Is there any chance to find a torsion free, non cyclic, abelian group $A$ such that $\operatorname{Aut}(A)=\mathbb Z_2$? ($\mathbb Z_2$ is the cyclic group of order $2$)

Notation

$\operatorname{Aut}(A)$ is the group of autmorphisms of $A$.

#### Solutions Collecting From Web of "Find a torsion free, non cyclic, abelian group $A$ such that $\operatorname{Aut}(A)$ has order 2"

Yes. Let $A=\left\{ \tfrac ab : a,b \in \mathbb{Z}, b \textrm{ is square-free} \right\}$.

If $A \leq \mathbb{Q}$ then its ring of endomorphisms is a subring of $\mathbb{Q}$. Its automorphisms are the invertible elements, those $\tfrac ab \in \mathbb{Q}^\times$ such that multiplication by them is both injective (automatic) and surjective (special). An abelian group $A$ is said to be $n$-divisible for an element $n \in \mathbb{Z}\setminus\{0\}$ when $nA = A$, that is, when multiplication by $n$ is surjective. Suppose $\tfrac ab A = A$ with $\gcd(a,b)=1$. Find $u,v$ such that $au+bv=1$, then for $x \in A$, we have $\tfrac 1b x = \tfrac{au+bv}{b} = u \tfrac ab x + v x \in A$, so $A$ is $b$-divisible.

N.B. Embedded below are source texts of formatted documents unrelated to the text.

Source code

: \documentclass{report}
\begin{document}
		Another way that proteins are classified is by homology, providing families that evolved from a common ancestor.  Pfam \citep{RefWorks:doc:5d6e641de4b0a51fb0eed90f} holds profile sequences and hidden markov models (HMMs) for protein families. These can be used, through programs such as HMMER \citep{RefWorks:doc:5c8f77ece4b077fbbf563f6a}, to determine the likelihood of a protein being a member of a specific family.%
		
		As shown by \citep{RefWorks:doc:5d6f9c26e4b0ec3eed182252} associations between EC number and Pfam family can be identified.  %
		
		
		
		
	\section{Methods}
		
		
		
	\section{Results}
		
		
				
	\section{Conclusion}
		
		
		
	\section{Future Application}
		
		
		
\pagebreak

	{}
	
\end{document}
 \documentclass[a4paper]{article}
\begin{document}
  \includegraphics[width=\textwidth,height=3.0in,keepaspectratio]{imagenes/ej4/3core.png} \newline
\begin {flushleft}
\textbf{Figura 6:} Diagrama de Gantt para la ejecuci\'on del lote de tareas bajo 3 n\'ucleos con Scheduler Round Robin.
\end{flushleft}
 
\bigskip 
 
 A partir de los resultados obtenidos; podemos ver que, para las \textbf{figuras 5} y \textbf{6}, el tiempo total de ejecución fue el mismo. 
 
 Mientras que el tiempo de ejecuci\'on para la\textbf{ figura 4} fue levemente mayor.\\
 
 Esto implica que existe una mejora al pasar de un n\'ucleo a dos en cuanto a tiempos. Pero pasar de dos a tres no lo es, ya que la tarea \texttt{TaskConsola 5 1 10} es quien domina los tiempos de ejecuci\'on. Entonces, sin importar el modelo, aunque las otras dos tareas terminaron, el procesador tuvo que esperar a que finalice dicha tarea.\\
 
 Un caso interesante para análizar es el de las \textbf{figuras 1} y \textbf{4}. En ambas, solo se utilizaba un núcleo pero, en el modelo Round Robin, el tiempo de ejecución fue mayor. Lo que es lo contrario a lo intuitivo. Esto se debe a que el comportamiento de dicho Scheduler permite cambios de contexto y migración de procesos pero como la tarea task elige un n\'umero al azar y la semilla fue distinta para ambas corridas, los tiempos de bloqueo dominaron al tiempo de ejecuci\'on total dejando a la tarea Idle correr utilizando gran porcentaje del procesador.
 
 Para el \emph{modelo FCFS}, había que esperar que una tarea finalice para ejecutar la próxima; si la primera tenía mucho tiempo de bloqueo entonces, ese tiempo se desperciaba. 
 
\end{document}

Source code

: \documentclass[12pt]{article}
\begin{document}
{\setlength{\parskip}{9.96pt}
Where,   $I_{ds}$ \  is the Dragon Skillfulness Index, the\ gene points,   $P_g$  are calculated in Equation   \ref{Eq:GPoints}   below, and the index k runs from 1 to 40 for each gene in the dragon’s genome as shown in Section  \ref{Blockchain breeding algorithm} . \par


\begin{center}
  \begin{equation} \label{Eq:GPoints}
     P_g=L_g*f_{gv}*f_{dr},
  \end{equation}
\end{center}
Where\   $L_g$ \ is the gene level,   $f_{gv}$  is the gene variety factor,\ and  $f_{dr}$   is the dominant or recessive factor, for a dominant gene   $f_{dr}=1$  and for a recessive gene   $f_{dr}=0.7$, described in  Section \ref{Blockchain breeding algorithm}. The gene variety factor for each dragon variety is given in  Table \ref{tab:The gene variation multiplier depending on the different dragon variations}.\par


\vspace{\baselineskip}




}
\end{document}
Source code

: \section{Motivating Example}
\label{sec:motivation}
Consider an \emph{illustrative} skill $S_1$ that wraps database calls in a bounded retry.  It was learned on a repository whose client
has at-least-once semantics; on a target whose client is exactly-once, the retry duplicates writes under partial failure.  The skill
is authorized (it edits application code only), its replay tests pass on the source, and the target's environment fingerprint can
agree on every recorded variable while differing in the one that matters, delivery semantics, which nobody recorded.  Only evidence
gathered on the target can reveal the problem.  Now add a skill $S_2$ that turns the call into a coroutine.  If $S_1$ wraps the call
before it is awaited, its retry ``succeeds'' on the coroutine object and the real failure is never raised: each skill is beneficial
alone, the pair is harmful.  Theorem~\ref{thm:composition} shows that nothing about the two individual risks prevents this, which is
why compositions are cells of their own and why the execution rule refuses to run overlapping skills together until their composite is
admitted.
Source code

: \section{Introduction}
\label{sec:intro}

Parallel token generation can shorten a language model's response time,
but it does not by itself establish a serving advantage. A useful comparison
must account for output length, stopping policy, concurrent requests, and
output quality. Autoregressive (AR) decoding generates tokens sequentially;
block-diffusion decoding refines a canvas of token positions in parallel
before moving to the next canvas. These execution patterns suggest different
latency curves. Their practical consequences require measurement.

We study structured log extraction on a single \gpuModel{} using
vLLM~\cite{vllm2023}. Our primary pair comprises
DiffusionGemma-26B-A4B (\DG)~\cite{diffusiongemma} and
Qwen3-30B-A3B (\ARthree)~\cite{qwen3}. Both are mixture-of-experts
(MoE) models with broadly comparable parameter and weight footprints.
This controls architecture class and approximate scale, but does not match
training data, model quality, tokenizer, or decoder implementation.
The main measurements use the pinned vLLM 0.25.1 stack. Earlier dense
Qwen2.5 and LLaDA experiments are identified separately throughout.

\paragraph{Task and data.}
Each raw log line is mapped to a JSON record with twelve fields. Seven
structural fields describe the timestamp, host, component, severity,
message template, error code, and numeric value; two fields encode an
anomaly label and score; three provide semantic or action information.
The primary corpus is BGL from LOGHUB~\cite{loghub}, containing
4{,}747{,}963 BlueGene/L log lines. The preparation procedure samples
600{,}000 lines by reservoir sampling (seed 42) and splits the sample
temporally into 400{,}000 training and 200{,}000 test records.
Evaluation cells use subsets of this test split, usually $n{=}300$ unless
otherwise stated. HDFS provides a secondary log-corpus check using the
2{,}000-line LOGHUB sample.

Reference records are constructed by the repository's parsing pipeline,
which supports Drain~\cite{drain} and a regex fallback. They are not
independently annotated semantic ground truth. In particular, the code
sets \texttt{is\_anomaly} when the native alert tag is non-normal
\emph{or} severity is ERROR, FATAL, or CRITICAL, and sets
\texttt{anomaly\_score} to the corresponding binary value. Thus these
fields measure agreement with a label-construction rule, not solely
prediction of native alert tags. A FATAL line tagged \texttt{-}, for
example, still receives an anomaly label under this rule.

By symmetry, since $\tfrac ba = {\left(\tfrac ab\right)}^{-1} \in \newcommand{\Aut}{\operatorname{Aut}}\Aut(A)$ as well, $A$ is $a$-divisible.

In other words, $\Aut(A) = \left\{ \tfrac ab \in \mathbb{Q}^\times : A \text{ is$a$-divisible and$b$-divisible } \right\}$.

Every abelian group is $1$-divisible and $-1$-divisible, so $Z_2 \cong \{1,-1\} \leq \Aut(A)$. Most torsion-free rank 1 groups are only $1$ and $-1$ divisible, but they might also be $p$-divisible for some primes $p$. If they are, then their automorphism group is bigger. Explicitly, $\Aut(A) \cong Z_2 \times F$, where $F$ is the free abelian group with basis those primes $p$ such that $A$ is $p$-divisible.

For the specific group $A=\left\{ \tfrac ab : a,b \in \mathbb{Z}, b \textrm{ is square-free} \right\}$ that I mention, $A$ is not $p$-divisible for any prime $p$ (since the denominators would eventually be divisible by $p^2$).

Most torsion-free rank-one $A$ work, you just need to make sure they aren’t $p$-divisible for any prime $p$.

Your earlier question ($\Aut(A)$ has a unique element of order 2) was satisfied by all torsion-free rank-one groups.